◆ **SOURCE MATERIAL**:

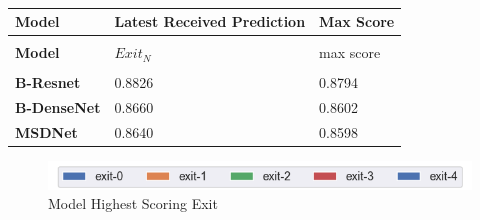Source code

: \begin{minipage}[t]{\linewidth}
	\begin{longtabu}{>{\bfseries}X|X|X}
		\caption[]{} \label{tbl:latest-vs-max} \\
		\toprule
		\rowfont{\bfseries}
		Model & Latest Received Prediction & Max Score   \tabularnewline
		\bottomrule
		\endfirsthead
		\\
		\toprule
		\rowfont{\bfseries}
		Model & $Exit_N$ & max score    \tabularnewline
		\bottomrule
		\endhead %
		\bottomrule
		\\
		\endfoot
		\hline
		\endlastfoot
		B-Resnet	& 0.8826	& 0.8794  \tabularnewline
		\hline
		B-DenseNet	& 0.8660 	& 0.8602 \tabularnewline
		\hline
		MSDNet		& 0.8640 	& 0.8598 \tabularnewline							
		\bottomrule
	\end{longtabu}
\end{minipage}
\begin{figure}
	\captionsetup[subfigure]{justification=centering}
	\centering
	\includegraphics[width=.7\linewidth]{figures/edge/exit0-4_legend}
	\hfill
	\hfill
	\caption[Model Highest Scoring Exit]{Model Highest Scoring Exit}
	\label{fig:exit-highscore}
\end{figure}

◆ **YOUR INSTRUCTIONS**:
What you return should match the records line for line, minus the pictures.

◆ **ANSWER BOX**:
Source code

: \begin{minipage}[t]{\linewidth}
	\begin{longtabu}{>{\bfseries}X|X|X}
		\caption[]{} \label{tbl:latest-vs-max} \\
		\toprule
		\rowfont{\bfseries}
		Model & Latest Received Prediction & Max Score   \tabularnewline
		\bottomrule
		\endfirsthead
		\\
		\toprule
		\rowfont{\bfseries}
		Model & $Exit_N$ & max score    \tabularnewline
		\bottomrule
		\endhead %
		\bottomrule
		\\
		\endfoot
		\hline
		\endlastfoot
		B-Resnet	& 0.8826	& 0.8794  \tabularnewline
		\hline
		B-DenseNet	& 0.8660 	& 0.8602 \tabularnewline
		\hline
		MSDNet		& 0.8640 	& 0.8598 \tabularnewline							
		\bottomrule
	\end{longtabu}
\end{minipage}
\begin{figure}
	\captionsetup[subfigure]{justification=centering}
	\centering
	\includegraphics[width=.7\linewidth]{figures/edge/exit0-4_legend}
	\hfill
	\hfill
	\caption[Model Highest Scoring Exit]{Model Highest Scoring Exit}
	\label{fig:exit-highscore}
\end{figure}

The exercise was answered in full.